MO* sprak met Khadija Ryadi, voormalig voorzitster van Association Marocaine des Droits Humains (AMDH), in 2013 nog bekroond door de VN voor haar inzet voor de mensenrechten. ‘Ik weet zeker dat Zafzafi en de andere politieke gevangenen eerder zullen vrijkomen, ze zullen nooit 20 jaar in de gevangenis zitten. We hebben dit soort dingen al eerder meegemaakt. Bij de protesten van 2011 werden een aantal activisten vrijgelaten door druk van onderuit’, klinkt het.
‘Het gaat om onschuldige mensen die hun recht tot vreedzaam protest uitoefenen. Alle Marokkaanse ngo’s, zonder uitzondering, pleiten voor hun vrijlating. Er zijn petities van kunstenaars, acteurs, filmmakers en artiesten, er beweegt wat maar het is nog niet genoeg. Het is een onderwerp dat leeft binnen de Marokkaanse publieke opinie, ondanks dat er op televisie en op traditionele media geen woord over wordt gerept.
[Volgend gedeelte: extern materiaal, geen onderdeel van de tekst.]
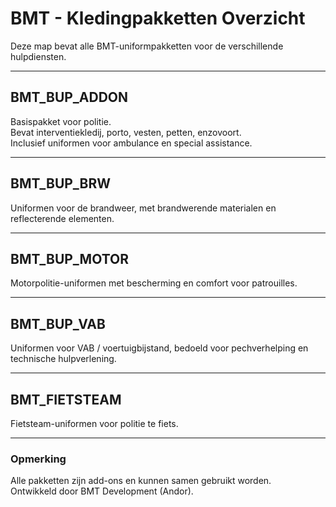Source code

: # BMT - Kledingpakketten Overzicht

Deze map bevat alle BMT-uniformpakketten voor de verschillende hulpdiensten.

---

## BMT_BUP_ADDON
Basispakket voor politie.  
Bevat interventiekledij, porto, vesten, petten, enzovoort.  
Inclusief uniformen voor ambulance en special assistance.

---

## BMT_BUP_BRW
Uniformen voor de brandweer, met brandwerende materialen en reflecterende elementen.

---

## BMT_BUP_MOTOR
Motorpolitie-uniformen met bescherming en comfort voor patrouilles.

---

## BMT_BUP_VAB
Uniformen voor VAB / voertuigbijstand, bedoeld voor pechverhelping en technische hulpverlening.

---

## BMT_FIETSTEAM
Fietsteam-uniformen voor politie te fiets.

---

### Opmerking
Alle pakketten zijn add-ons en kunnen samen gebruikt worden.  
Ontwikkeld door BMT Development (Andor).
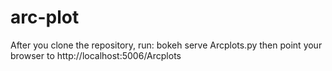 # arc-plot
After you clone the repository, run:
bokeh serve Arcplots.py
then point your browser to http://localhost:5006/Arcplots

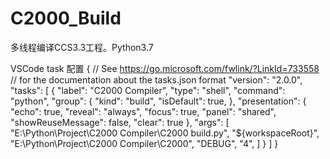 <!--
 * @Author: your name
 * @Date: 2020-04-02 13:50:19
 * @LastEditTime: 2020-04-02 14:05:04
 * @LastEditors: Please set LastEditors
 * @Description: In User Settings Edit
 * @FilePath: \C2000 Compiler\README.md
 -->
# C2000_Build
多线程编译CCS3.3工程。Python3.7

VSCode task 配置
{
    // See https://go.microsoft.com/fwlink/?LinkId=733558
    // for the documentation about the tasks.json format
    "version": "2.0.0",
    "tasks": [
        {
            "label": "C2000 Compiler",
            "type": "shell",
            "command": "python",
            "group": {
                "kind": "build",
                "isDefault": true,
            },
            "presentation": {
                "echo": true,
                "reveal": "always",
                "focus": true,
                "panel": "shared",
                "showReuseMessage": false,
                "clear": true
            },
            "args": [
                "E:\\Python\\Project\\C2000 Compiler\\C2000 build.py",
                "${workspaceRoot}",
                "E:\\Python\\Project\\C2000 Compiler\\C2000",
                "DEBUG",
                "4",
            ]
        }
    ]
}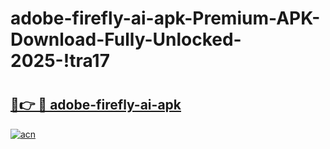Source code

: # adobe-firefly-ai-apk-Premium-APK-Download-Fully-Unlocked-2025-!tra17

# <h2><a href="https://nfhx9t.esa.edu.pl?title=adobe-firefly-ai-apk&ref=tra17">🔗👉 🔴 adobe-firefly-ai-apk</a></h2>

[![acn](https://github.com/user-attachments/assets/0f9c940e-d8b0-45ae-aac7-cd30a18b3e1c)](https://nfhx9t.esa.edu.pl?title=adobe-firefly-ai-apk&ref=tra17)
De officiële kanalen worden gedomineerd door de staat en gebruikt als propaganda voor het regime.’
Tussen de gearresteerde Rif-activisten zijn ook heel wat journalisten. Wat is de staat van de persvrijheid in Marokko?
Er worden journalisten gearresteerd en veroordeeld met de meest absurde aanklachten.
Khadija Ryadi: Er werden acht journalisten gearresteerd in het kader van de Hirak-beweging. Onafhankelijke journalisten zijn een doorn in het oog van het regime. Door hun verslaggeving van de protesten spelen ze indirect ook een mobiliserende rol, daarbij leggen ze het totaal buitensporige politiegeweld vast. Er heerst een klimaat in Marokko waarin de vrije pers niet welkom is. Er worden journalisten gearresteerd en veroordeeld met de meest absurde aanklachten, van verkrachting tot mensenhandel, zonder enig bewijs.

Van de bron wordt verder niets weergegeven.